In the records below, find the line containing "funcionais </a> ✅" and retype it and every line after it exactly, adding nothing.

### Data for analysis

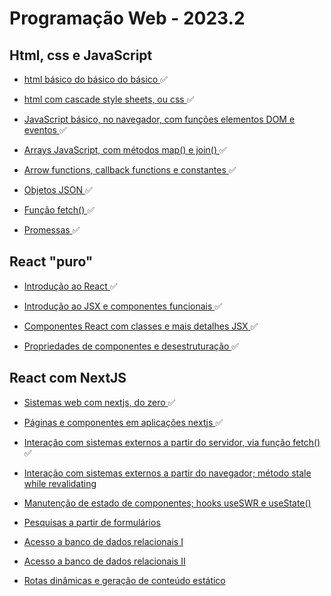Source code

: # Programação Web - 2023.2

## Html, css e JavaScript

*  <a target="_blank" href="Receitas/Html, css e JavaScript/1.HTML Básico"> html básico do básico do básico </a> ✅

*  <a target="_blank" href="Receitas/Html, css e JavaScript/2.CSS Básico"> html com cascade style sheets, ou css </a> ✅

*  <a target="_blank" href="Receitas/Html, css e JavaScript/3.JavaScript básico"> JavaScript básico, no navegador, com funções elementos DOM e eventos </a> ✅

*  <a target="_blank" href="Receitas/Html, css e JavaScript/4.JavaScript básico 2"> Arrays JavaScript, com métodos map() e join() </a> ✅

*  <a target="_blank" href="Receitas/Html, css e JavaScript/5.JS - Arrow e Callback Functions"> Arrow functions, callback functions e constantes </a> ✅

*  <a target="_blank" href="Receitas/Html, css e JavaScript/6.Objetos JSON"> Objetos JSON </a> ✅

*  <a target="_blank" href="Receitas/Html, css e JavaScript/7.Fetch"> Função fetch() </a> ✅

*  <a target="_blank" href="Receitas/Html, css e JavaScript/8.Promessas/"> Promessas </a> ✅

## React "puro"

*  <a target="_blank" href="Receitas/React/React #0/react_example/index.html"> Introdução ao React </a> ✅

*  <a target="_blank" href="Receitas/React/React #1/react_example/"> Introdução ao JSX e componentes funcionais </a> ✅

*  <a target="_blank" href="Receitas/React/React #2/"> Componentes React com classes e mais detalhes JSX </a> ✅

*  <a target="_blank" href="Receitas/React/React #3/"> Propriedades de componentes e desestruturação </a> ✅

## React com NextJS

*  <a target="_blank" href="Receitas/React com NextJS/next-01/"> Sistemas web com nextjs, do zero </a> ✅

*  <a target="_blank" href="Receitas/React com NextJS/next-02/"> Páginas e componentes em aplicações nextjs </a> ✅

*  <a target="_blank" href="Receitas/React com NextJS/next-03/"> Interação com sistemas externos a partir do servidor, via função fetch() </a> ✅

*  <a target="_blank" href="Receitas/React com NextJS/next-04/"> Interação com sistemas externos a partir do navegador; método stale while revalidating </a>

*  <a target="_blank" href="Receitas/React com NextJS/next-05/"> Manutenção de estado de componentes; hooks useSWR e useState() </a>

*  <a target="_blank" href="Receitas/React com NextJS/next-06/"> Pesquisas a partir de formulários </a>

*  <a target="_blank" href="Receitas/React com NextJS/next-07/"> Acesso a banco de dados relacionais I </a>

*  <a target="_blank" href="Receitas/React com NextJS/next-08/"> Acesso a banco de dados relacionais II </a>

*  <a target="_blank" href="Receitas/React com NextJS/next-09/"> Rotas dinâmicas e geração de conteúdo estático </a>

######

Task output.
*  <a target="_blank" href="Receitas/React/React #1/react_example/"> Introdução ao JSX e componentes funcionais </a> ✅

*  <a target="_blank" href="Receitas/React/React #2/"> Componentes React com classes e mais detalhes JSX </a> ✅

*  <a target="_blank" href="Receitas/React/React #3/"> Propriedades de componentes e desestruturação </a> ✅

## React com NextJS

*  <a target="_blank" href="Receitas/React com NextJS/next-01/"> Sistemas web com nextjs, do zero </a> ✅

*  <a target="_blank" href="Receitas/React com NextJS/next-02/"> Páginas e componentes em aplicações nextjs </a> ✅

*  <a target="_blank" href="Receitas/React com NextJS/next-03/"> Interação com sistemas externos a partir do servidor, via função fetch() </a> ✅

*  <a target="_blank" href="Receitas/React com NextJS/next-04/"> Interação com sistemas externos a partir do navegador; método stale while revalidating </a>

*  <a target="_blank" href="Receitas/React com NextJS/next-05/"> Manutenção de estado de componentes; hooks useSWR e useState() </a>

*  <a target="_blank" href="Receitas/React com NextJS/next-06/"> Pesquisas a partir de formulários </a>

*  <a target="_blank" href="Receitas/React com NextJS/next-07/"> Acesso a banco de dados relacionais I </a>

*  <a target="_blank" href="Receitas/React com NextJS/next-08/"> Acesso a banco de dados relacionais II </a>

*  <a target="_blank" href="Receitas/React com NextJS/next-09/"> Rotas dinâmicas e geração de conteúdo estático </a>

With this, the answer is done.